Root Causes vs. Causal Factors
As you build out and answer your Why questions you will inevitably discover several possible endpoints, each a potential root cause. However, some of these issues will simply be an issue caused by the root cause – a causal factor – and not the root cause itself.
It is critical to effecting long-term improvements in network performance that these causal factors be identified for what they are, and not misrepresented as the root cause.
Example – Distracted by a Causal Factor
The engineering team quickly realized that all servers had, at one time on the past, been configured for local timezones and had only recently been standardized to UTC. While a process had been in place to identify schedules, like this cron job, and update them for the change to UTC, this one had been missed.
Some members of the team wanted to stop here and fix the cron schedule. However, the wider group asked: Why was a cron job for a critical process, on a critical server, missed in the update process?
Pulling the list of processes and files from the update team’s records showed this file HAD been identified and updated, testing had been completed and verified. This brought about the next question: Why was the updated cron job changed, by who/what process?
While you can address causal factors they are often just a temporary fix or workaround for the larger issue. Sometimes this is all that can be done at the time, but if you don’t identify and completely address the root cause any temporary solutions you apply to causal factors will break down over time.

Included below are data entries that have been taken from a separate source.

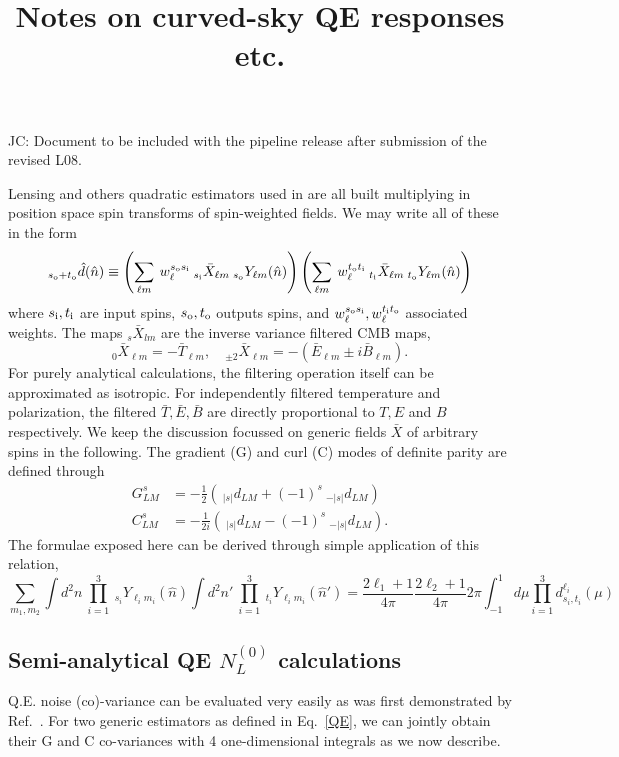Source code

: \documentclass{article}
\newcommand{\si}[0]{{s_{\rm i}}}
\newcommand{\ti}[0]{{t_{\rm i}}}
\newcommand{\so}[0]{{s_{\rm o}}}
\renewcommand{\to}[0]{{t_{\rm o}}}
\newcommand{\JC}[1]{\color{red}JC: #1\color{black}}
\newcommand{\hn}[0]{\hat n}
\begin{document}
\title{Notes on curved-sky QE responses etc.}
\maketitle
\tableofcontents
\vspace{1cm}
\JC{Document to be included with the pipeline release after submission of the revised L08.}

Lensing and others quadratic estimators used in \cite{??} are all built multiplying in position space spin transforms of spin-weighted fields. We may write all of these in the form \begin{equation}\label{QE}
 _{\so + \to}\hat d(\hn) \equiv  \left(\sum_{\ell m}\: w^{\so\si}_\ell \:_{\si} \bar X_{\ell m} \:_\so Y_{\ell m}(\hn)\right)\left(\sum_{\ell m}\:w^{\to\ti}_\ell  \:_{\ti} \bar X_{\ell m} \:_\to Y_{\ell m}(\hn)\right)
\end{equation}
where $\si, \ti$ are input spins, $\so, \to$ outputs spins, and $w_\ell^{\so\si}, w_\ell^{\ti\to}$ associated weights. The maps $_s \bar X_{lm}$ are the inverse variance filtered CMB maps,
\begin{equation}
	_0 \bar X_{\ell m} = -\bar T_{\ell m} , \quad _{\pm 2} \bar X_{\ell m} = -\left(\bar E_{\ell m} \pm i\bar B_{\ell m} \right).
\end{equation}
For purely analytical calculations, the filtering operation itself can be approximated as isotropic. For independently filtered temperature and polarization, the filtered $\bar T, \bar E, \bar B$ are directly proportional to $T, E$ and $B$ respectively. 
We keep the discussion focussed on generic fields $\bar X$ of arbitrary spins in the following. The gradient (G) and curl (C) modes of definite parity are defined through
\begin{eqnarray*}
		G^{s}_{LM} &= -\frac 12\left(\:_{|s|} d_{LM} + (-1)^s \:_{-|s|} d_{LM}\right)  \\
		C^{s}_{LM} &=-\frac 1{2i} \left( \:_{|s|} d_{LM} - (-1)^s \:_{-|s|} d_{LM} \right) .
\end{eqnarray*}
The formulae exposed here can be derived through simple application of this relation,
\begin{equation}
\sum_{m_1,m_2}\int d^2n\: \prod_{i = 1}^3\:_{s_i} Y_{\ell_i m_i}(\hn)\int d^2n'\: \prod_{i = 1}^3\:_{t_i} Y_{\ell_i m_i}(\hn') = \frac{2\ell_1 + 1}{4\pi}\frac{2\ell_2 + 1} {4\pi} 2\pi \int_{-1}^{1} d\mu \prod_{i = 1}^3 d^{\ell_i}_{s_i, t_i}(\mu)
\end{equation}
\subsection{Semi-analytical QE $N^{(0)}_L$ calculations}
Q.E. noise (co)-variance can be evaluated very easily as was first demonstrated by Ref.~\cite{}. For two generic estimators as defined in Eq.~\eqref{QE}, we can jointly obtain their G and C co-variances with 4 one-dimensional integrals as we now describe.
\end{document}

Example – Finding the Root Cause
Upon digging further, the engineers discovered that the cron job had been properly updated, but an older archived version of the cron job had been copied onto the server via a DevOps process. A Tiger Team was put together to research the DevOps archive and determine the extent of the problem. The Tiger Team reported back to the engineering group the next day; other outdated schedule files were found and also corrected. The engineering team worked with the DevOps engineers to put a process in place to keep the DevOps file archive updated.
Closing Out the Event
At this point, you’ve completed the Root Cause Analysis and identified the core issue causing the reported performance degradation. Since you’ve addressed the root cause this issue should not reoccur again. However, you can’t stop here – there are two follow-up steps that are critical to your future success as an engineering organization –
- Document the issue
I like to use a centralized wiki, like Atlassian’s Confluence, to capture my organization’s knowledge in a central repository available for the entire engineering team. Here I will document the entire event, what was reported by the user, the performance information we captured, the RCA process and the end result – how and what we did to prevent this from happening again. Using tools like Opmantek’s opEvents, I can then relate this wiki entry to the server, router, interfaces, and ifOutUtil event so if it reoccurs future engineers will have this reference available to them.
The root cause has been identified, a remediated put in place, and a process developed to preclude it from happening again. However, this doesn’t mean we’re done with the troubleshooting. There are times where what we assume is the root cause is, in fact, just a causal factor. If that is the case, this problem will reassert itself again as the solution would only be a workaround for the true problem. The solution is to put a process in place, usually through a working group or engineering team meeting, to discuss user impacting events and determine if they relate to either open or remediated RCA processes.
What I’ve presented here is a simplified root cause analysis process. There are additional steps that can be taken depending on the type of equipment or process involved, but if you start here you can always grow the process as your team absorbs the process and methodology.